Consider: the United States has a very large and sophisticated nuclear arsenal, and a very secure "second-strike" capacity.  It could easily devastate any country foolish enough to attack us. Yet the United States also maintains a large and expensive Navy, a sizeable and expensive air force, and significant ground and amphibious too. And the justification for this is not the need to defend human rights, or even spread democracy (though both claims get invoked from time to time); rather, we maintain these forces because we think they are essential to our national security. 

Yet if nuclear weapons were somehow disinvented, it is not obvious that this event would have any discernible effect on our conventional military posture, especially given the absence of a true "peer competitor." And if China continues to grow and expands its own military capabilities, will the existence of our robust nuclear arsenal make us indifferent to this development?
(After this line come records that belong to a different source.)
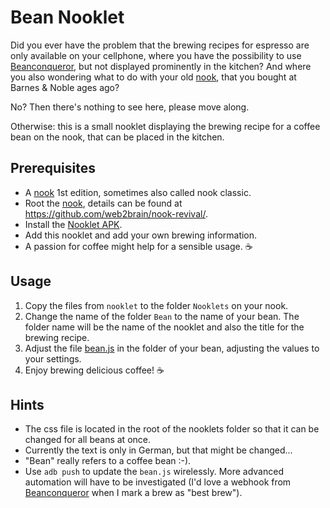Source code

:# Bean Nooklet
Did you ever have the problem that the brewing recipes for espresso are only available on your cellphone, where you have the possibility to use [Beanconqueror](https://github.com/graphefruit/Beanconqueror), but not displayed prominently in the kitchen? And where you also wondering what to do with your old [nook](https://en.wikipedia.org/wiki/Barnes_%26_Noble_Nook_1st_Edition), that you bought at Barnes & Noble ages ago?  

No? Then there's nothing to see here, please move along.  

Otherwise: this is a small nooklet displaying the brewing recipe for a coffee bean on the nook, that can be placed in the kitchen.

## Prerequisites
* A [nook](https://en.wikipedia.org/wiki/Barnes_%26_Noble_Nook_1st_Edition) 1st edition, sometimes also called nook classic.
* Root the [nook](https://en.wikipedia.org/wiki/Barnes_%26_Noble_Nook_1st_Edition), details can be found at https://github.com/web2brain/nook-revival/.
* Install the [Nooklet APK](https://github.com/web2brain/nook-revival/blob/master/apks/nooklet.apk).
* Add this nooklet and add your own brewing information.
* A passion for coffee might help for a sensible usage. :coffee:

## Usage
1. Copy the files from `nooklet` to the folder `Nooklets` on your nook.
1. Change the name of the folder `Bean` to the name of your bean. The folder name will be the name of the nooklet and also the title for the brewing recipe.
1. Adjust the file [bean.js](Beans/bean.js) in the folder of your bean, adjusting the values to your settings.
1. Enjoy brewing delicious coffee! :coffee:

## Hints
- The css file is located in the root of the nooklets folder so that it can be changed for all beans at once.
- Currently the text is only in German, but that might be changed...
- "Bean" really refers to a coffee bean :-).
- Use `adb push` to update the `bean.js` wirelessly. More advanced automation will have to be investigated (I'd love a webhook from [Beanconqueror](https://github.com/graphefruit/Beanconqueror) when I mark a brew as "best brew").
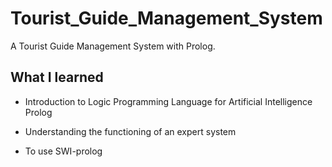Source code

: # Tourist_Guide_Management_System


A Tourist Guide Management System with Prolog.

## What I learned

- Introduction to Logic Programming Language for Artificial Intelligence Prolog

- Understanding the functioning of an expert system

- To use SWI-prolog 

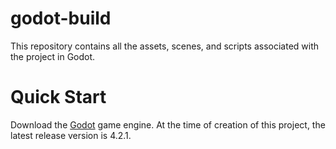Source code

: # godot-build

This repository contains all the assets, scenes, and scripts associated with the project in Godot.

# Quick Start
Download the [Godot](https://godotengine.org/) game engine. At the time of creation of this project, the latest release version is 4.2.1.
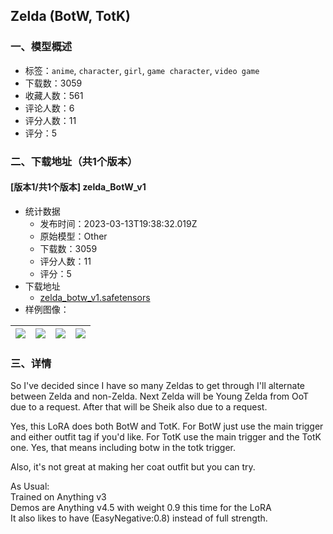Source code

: ## Zelda (BotW, TotK)
### 一、模型概述

- 标签：`anime`, `character`, `girl`, `game character`, `video game`
- 下载数：3059
- 收藏人数：561
- 评论人数：6
- 评分人数：11
- 评分：5

### 二、下载地址（共1个版本）

#### [版本1/共1个版本] zelda_BotW_v1

- 统计数据
  - 发布时间：2023-03-13T19:38:32.019Z
  - 原始模型：Other
  - 下载数：3059
  - 评分人数：11
  - 评分：5
- 下载地址
  - [zelda_botw_v1.safetensors](https://civitai.com/api/download/models/22743)
- 样例图像：

| <img src="https://image.civitai.com/xG1nkqKTMzGDvpLrqFT7WA/923d8da0-6ad1-49c2-0ec2-768ab7869100/width=450/245496.jpeg" /> | <img src="https://image.civitai.com/xG1nkqKTMzGDvpLrqFT7WA/b98a4983-173e-4b14-5fab-908fd6f1b600/width=450/245508.jpeg" /> | <img src="https://image.civitai.com/xG1nkqKTMzGDvpLrqFT7WA/a3f52381-5f20-4b84-5ae4-33ea226d4200/width=450/245507.jpeg" /> | <img src="https://image.civitai.com/xG1nkqKTMzGDvpLrqFT7WA/3f7f9797-cdc1-4242-f797-4d1a5815ce00/width=450/245506.jpeg" /> |
| ---- | ---- | ---- | ---- |


### 三、详情
<p>So I've decided since I have so many Zeldas to get through I'll alternate between Zelda and non-Zelda. Next Zelda will be Young Zelda from OoT due to a request. After that will be Sheik also due to a request.</p><p>Yes, this LoRA does both BotW and TotK. For BotW just use the main trigger and either outfit tag if you'd like. For TotK use the main trigger and the TotK one. Yes, that means including botw in the totk trigger.</p><p>Also, it's not great at making her coat outfit but you can try.</p><p>As Usual:<br />Trained on Anything v3<br />Demos are Anything v4.5 with weight 0.9 this time for the LoRA<br />It also likes to have (EasyNegative:0.8) instead of full strength.</p>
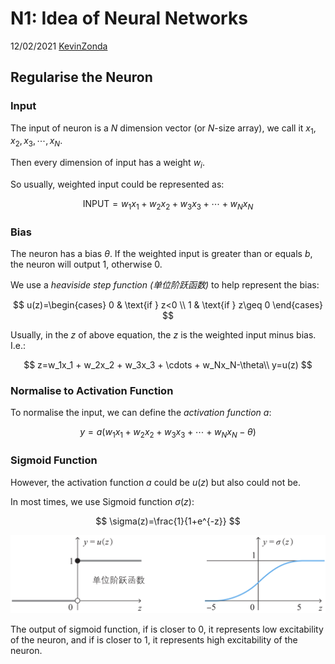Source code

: # N1: Idea of Neural Networks

12/02/2021 [KevinZonda](https://github.com/KevinZonda)

## Regularise the Neuron

### Input

The input of neuron is a $N$ dimension vector (or $N$-size array), we call it $x_1, x_2, x_3, \cdots, x_N$.

Then every dimension of input has a weight $w_i$.

So usually, weighted input could be represented as:

$$
\text{INPUT}=w_1x_1 + w_2x_2 + w_3x_3 + \cdots + w_Nx_N
$$

### Bias

The neuron has a bias $\theta$. If the weighted input is greater than or equals $b$, the neuron will output 1, otherwise 0.

We use a *heaviside step function (单位阶跃函数)* to help represent the bias:

$$
u(z)=\begin{cases}
0 & \text{if } z<0 \\
1 & \text{if } z\geq 0
\end{cases}
$$

Usually, in the $z$ of above equation, the $z$ is the weighted input minus bias. I.e.:

$$
z=w_1x_1 + w_2x_2 + w_3x_3 + \cdots + w_Nx_N-\theta\\
y=u(z)
$$

### Normalise to Activation Function

To normalise the input, we can define the *activation function* $a$:

$$
y=a(w_1x_1 + w_2x_2 + w_3x_3 + \cdots + w_Nx_N-\theta)
$$

### Sigmoid Function

However, the activation function $a$ could be $u(z)$ but also could not be.

In most times, we use Sigmoid function $\sigma(z)$:

$$
\sigma(z)=\frac{1}{1+e^{-z}}
$$

![](img/N1/sigma.png)


The output of sigmoid function, if is closer to 0, it represents low excitability of the neuron, and if is closer to 1, it represents high excitability of the neuron.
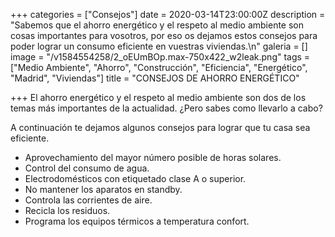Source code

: +++
categories = ["Consejos"]
date = 2020-03-14T23:00:00Z
description = "Sabemos que el ahorro energético y el respeto al medio ambiente son cosas importantes para vosotros, por eso os dejamos estos consejos para poder lograr un consumo eficiente en vuestras viviendas.\n"
galeria = []
image = "/v1584554258/2_oEUmBOp.max-750x422_w2leak.png"
tags = ["Medio Ambiente", "Ahorro", "Construcción", "Eficiencia", "Energético", "Madrid", "Viviendas"]
title = "CONSEJOS DE AHORRO ENERGÉTICO"

+++
El ahorro energético y el respeto al medio ambiente son dos de los temas más importantes de la actualidad. ¿Pero sabes como llevarlo a cabo?

A continuación te dejamos algunos consejos para lograr que tu casa sea eficiente.

* Aprovechamiento del mayor número posible de horas solares.
* Control del consumo de agua.
* Electrodomésticos con etiquetado clase A o superior.
* No mantener los aparatos en standby.
* Controla las corrientes de aire.
* Recicla los residuos.
* Programa los equipos térmicos a temperatura confort.
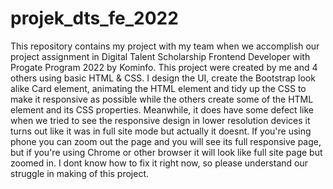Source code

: # projek_dts_fe_2022
This repository contains my project with my team when we accomplish our project assignment in Digital Talent Scholarship Frontend Developer with Progate Program 2022 by Kominfo.
This project were created by me and 4 others using basic HTML & CSS. I design the UI, create the Bootstrap look alike Card element, animating the HTML element and tidy up the CSS to make it responsive as possible while the others create some of the HTML element and its CSS properties. Meanwhile, it does have some defect like when we tried to see the responsive design in lower resolution devices it turns out like it was in full site mode but actually it doesnt. If you're using phone you can zoom out the page and you will see its full responsive page, but if you're using Chrome or other browser it will look like full site page but zoomed in. I dont know how to fix it right now, so please understand our struggle in making of this project.
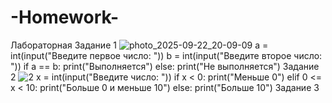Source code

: # -Homework-
Лабораторная
Задание 1
 ![photo_2025-09-22_20-09-09](https://github.com/user-attachments/assets/dfcad1d6-8ad4-4a07-944f-fdf0e8494d91)
a = int(input("Введите первое число: "))
b = int(input("Введите второе число: "))
if a == b:
    print("Выполняется")
else:
    print("Не выполняется")
Задание 2
 ![2](https://github.com/user-attachments/assets/445b28fb-43c5-41b5-89db-096d76b33b26)
x = int(input("Введите число: "))
if x < 0:
    print("Меньше 0")
elif 0 <= x < 10:
    print("Больше 0 и меньше 10")
else:
    print("Больше 10")
Задание 3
I rather doubt it.

And it’s not just the United States that seems to have so little confidence in its own deterrent. Israel has by most accounts a sizeable nuclear arsenal of its own, and a clear "second-strike capability" against any possible foe. Yet Prime Minister Benjamin Netanyahu recently warned about future threats along Israel’s "Eastern front," a position linked to the demand that a future Palestinian state be demilitarized and that Israel retain control of the Jordan River Valley. Israel developed nuclear weapons to enhance its security (a perfectly understandable decision), but having the bomb hasn’t made it feel any safer or reduced its perceived security "requirements," even against conventional military forces.

One can go further. Russia has the second-largest nuclear arsenal in the world, but that hardly precludes it from maintaining large conventional forces and from striving for regional influence around its borders. Nobody could invade Russia today without risking devastating retaliation, yet the "security dilemma" seems to be alive and well in the minds of Russian leaders. One could say much the same for both India and Pakistan — each tested nuclear weapons in order to enhance their security, yet the security competition between the two states has not declined by as much as the "nuclear revolution" thesis suggests.
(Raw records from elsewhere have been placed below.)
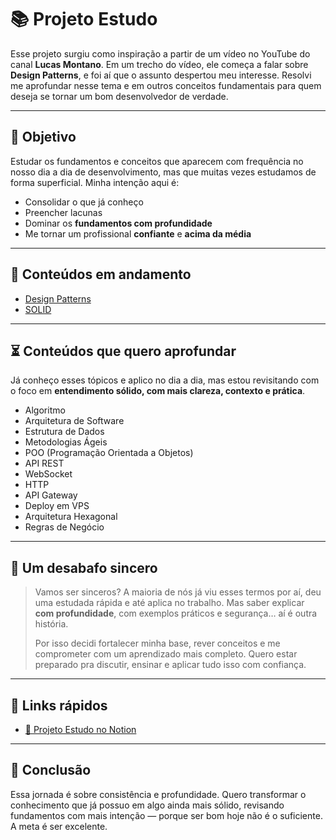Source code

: # 📚 Projeto Estudo

Esse projeto surgiu como inspiração a partir de um vídeo no YouTube do canal **Lucas Montano**. Em um trecho do vídeo, ele começa a falar sobre **Design Patterns**, e foi aí que o assunto despertou meu interesse. Resolvi me aprofundar nesse tema e em outros conceitos fundamentais para quem deseja se tornar um bom desenvolvedor de verdade.

---

## 🚀 Objetivo

Estudar os fundamentos e conceitos que aparecem com frequência no nosso dia a dia de desenvolvimento, mas que muitas vezes estudamos de forma superficial. Minha intenção aqui é:

- Consolidar o que já conheço
- Preencher lacunas
- Dominar os **fundamentos com profundidade**
- Me tornar um profissional **confiante** e **acima da média**

---

## 🧠 Conteúdos em andamento

- [Design Patterns](https://www.notion.so/Design-Patterns-1c3b31615f058048be1fc50717a12319?pvs=21)
- [SOLID](https://www.notion.so/SOLID-1c4b31615f05805ca292e0a239da3373?pvs=21)

---

## ⏳ Conteúdos que quero aprofundar

Já conheço esses tópicos e aplico no dia a dia, mas estou revisitando com o foco em **entendimento sólido, com mais clareza, contexto e prática**.

- Algoritmo  
- Arquitetura de Software  
- Estrutura de Dados  
- Metodologias Ágeis  
- POO (Programação Orientada a Objetos)  
- API REST  
- WebSocket  
- HTTP  
- API Gateway  
- Deploy em VPS  
- Arquitetura Hexagonal  
- Regras de Negócio  

---

## 💬 Um desabafo sincero

> Vamos ser sinceros? A maioria de nós já viu esses termos por aí, deu uma estudada rápida e até aplica no trabalho. Mas saber explicar **com profundidade**, com exemplos práticos e segurança… aí é outra história.  
>  
> Por isso decidi fortalecer minha base, rever conceitos e me comprometer com um aprendizado mais completo. Quero estar preparado pra discutir, ensinar e aplicar tudo isso com confiança.

---

## 🔗 Links rápidos

- [🔗 Projeto Estudo no Notion]([https://www.notion.so/SOLID-1c4b31615f05805ca292e0a239da3373?pvs=21](https://www.notion.so/Projeto-Estudo-1c3b31615f058093b8b1d7a82ab38d7e?pvs=4))  

---

## 🧱 Conclusão

Essa jornada é sobre consistência e profundidade. Quero transformar o conhecimento que já possuo em algo ainda mais sólido, revisando fundamentos com mais intenção — porque ser bom hoje não é o suficiente. A meta é ser excelente.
In short, although a number of countries have acquired nuclear arsenals, and several have large and redundant nuclear forces, the security dilemma has not disappeared and national leaders don’t seem to be reducing their defense requirements because they have great confidence in the deterrent power of these awesome weapons.

Don’t get me wrong: I’m not suggesting that nuclear weapons have no effects whatsoever, and I’m not a sudden convert to the idea of general and complete disarmament. Unlike John Mueller, for example, I believe the presence of nuclear weapons was one of the factors that kept the Cold War from heating up. If nothing else, having a nuclear arsenal helps ensure that other nuclear (or WMD)-armed states don’t attack you directly, and it may even provide a "nuclear umbrella" over close allies. But nobody in power seems to think that a nuclear deterrent is sufficient to protect the country, or even to significantly reduce other defense or security requirements.

The lesson I draw from this is that nuclear weapons have very limited value. A handful of survivable weapons makes it very unlikely that another state will attack you directly or try to invade and take over your country. That’s about it. And states certainly don’t need thousands of warheads in order to obtain these effects.  In short, if we’re going to keep spending a lot of money on conventional forces and conducting geopolitics much as we did before 1945, we might as well save some money and move to a "minimum deterrence" posture, like this. And by acknowledging that nuclear weapons are neither the be-all and end-all of international security or a potent talisman of great power status, we might make it easier for potential entrants into the nuclear club to decide that it’s not worth the trouble or the cost.

Stephen M. Walt is a columnist at Foreign Policy and the Robert and Renée Belfer professor of international relations at Harvard University.